2. Relevant equations
$$E=1/2*m*v^{2}$$
p=m*v
$$p^{2}/(2*m)=E$$

3. The attempt at a solution

Energy Balance:
$$E_{i}=E_{f}+E_{2}$$

X-Momentum Balance:
$$p_{i}=p_{f}*Cos(\theta) +p_{2}*Cos(\phi)$$

Y-Momentum Balance: (This should be a zero momentum system in y-direction)
$$p_{f}*Sin(\theta)=p_{2}*Sin(\phi)$$

Squaring only the Momentum Equations and adding them together.

Y-Balance:
$$p_{f}^{2}*Sin^{2}(\theta)=p_{2}^{2}*Sin^{2}(\phi)$$

X-Balance: (after getting $$\phi$$ isolated on one side then squaring)
$$p_{2}^{2}*Cos^{2}(\phi)=p_{i}^{2} - p_{i}*p_{f}*Cos(\theta)+p_{f}^{2}*Cos^{2}(\theta)$$

Adding the two momentum Equations and using $$Sin^{2}+Cos^{2}=1$$
$$p_{2}^{2}=p_{i}^{2}-p_{i}*p_{f}*Cos(\theta)+p_{f}^{2}$$

Relating back to energy, using the relationship defined in section 2.
Since all masses are the same I divide the newly found momentum equation by 2m in order to get to energy:
$$E_{2}=E_{i}+E_{f}-\sqrt{E_{i}}*\sqrt{E_{f}}*Cos(\theta)$$

(Note: $$\sqrt{2m}*\sqrt{2m}=2m$$ and $$p/\sqrt{2m}=\sqrt{E}$$ )

Combining with the original Energy Balance Equation to Eliminate $$E_{2}$$. This involves subtracting the equation I just solved for and the original equation.
$$0=2*E_{f}-\sqrt{E_{i}}*\sqrt{E_{f}}*Cos(\theta)$$

Applying the Quadratic Equation
$$\sqrt{E_{f}}=\sqrt{E_{i}}*Cos(\theta) +\- \frac{\sqrt{\sqrt{E_{i}}^{2}*Cos^{2}(\theta)-0}}{4}$$

Minus Sign Answer Leads to 0, so nontrivial answer is:
$$E_{f}=\frac{E_{i}*Cos^{2}(\theta)}{4}$$

Is this the correct solution, or is there a step that I made a mistake or false assumption?
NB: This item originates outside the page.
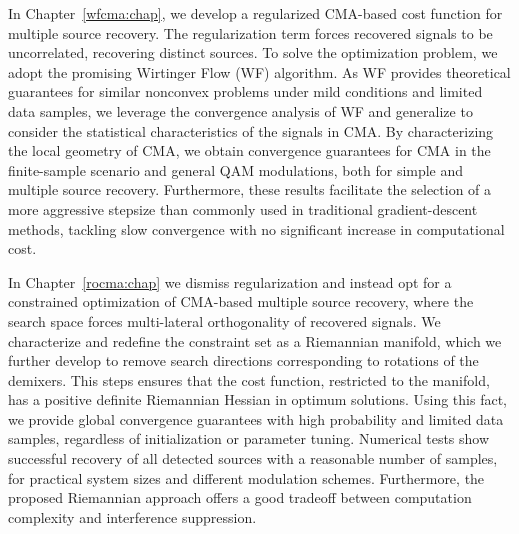 In Chapter~\ref{wfcma:chap}, we develop a regularized CMA-based cost function for multiple source recovery. The regularization term forces recovered signals to be uncorrelated, recovering distinct sources. To solve the optimization problem, we adopt the promising Wirtinger Flow (WF) algorithm. As WF provides theoretical guarantees for similar nonconvex problems under mild conditions and limited data samples, we leverage the convergence analysis of WF and generalize to consider the statistical characteristics of the signals in CMA. By characterizing the local geometry of CMA, we obtain convergence guarantees for CMA in the finite-sample scenario and general QAM modulations, both for simple and multiple source recovery. Furthermore, these results facilitate the selection of a more aggressive stepsize than commonly used in traditional gradient-descent methods, tackling slow convergence with no significant increase in computational cost.

In Chapter~\ref{rocma:chap} we dismiss regularization and instead opt for a constrained optimization of CMA-based multiple source recovery, where the search space forces multi-lateral orthogonality of recovered signals. We characterize and redefine the constraint set as a Riemannian manifold, which we further develop to remove search directions corresponding to rotations of the demixers. This steps ensures that the cost function, restricted to the manifold, has a positive definite Riemannian Hessian in optimum solutions. Using this fact, we provide global convergence guarantees with high probability and limited data samples, regardless of initialization or parameter tuning. Numerical tests show successful recovery of all detected sources with a reasonable number of samples, for practical system sizes and different modulation schemes. Furthermore, the proposed Riemannian approach offers a good tradeoff between computation complexity and interference suppression.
It seems to me that this is wrong, because even a grazing trajectory decreases the initial energy by 3/4.

2. Jun 23, 2008

### Mindscrape

Re: Scattering

This is essentially compton scattering. Why do you have to angles? Also, are you assuming it is inelastic, or were you told that it is inelastic? I would probably assume an elastic collision.

3. Jun 24, 2008

### ajhunte

Re: Scattering

Your right, this is basically compton scattering without the relativisitic effects. That is why the first 4 steps are the same as the Compton Scattering derivation. The difference is that the since this does not use relativistic effects:
$$E=\frac{p^{2}}{2m}$$

For Compton Scattering, the conversion between energy and momentum for Photons and relativistic electron is different:

For Relativistic Electrons: $$pc=\sqrt{E_{0}^{2}-m_{0}^{2}c^{4}}$$

For Photons: $$\frac{E}{c}$$

This is where the difference is. That is why I asked the question, because this answer does not seem intuitive that if I have a grazing trajectory (i.e. $$\theta$$ goes to 0) I still lose 3/4 of the energy.

4. Jun 24, 2008

### alphysicist

Re: Scattering

Hi ajhunte,

You are missing a factor of two here. The factor of two will keep the four from appearing in the denominator of the final answer.

5. Jun 25, 2008

### ajhunte

Re: Scattering

Thank You, That is exactly what I was missing.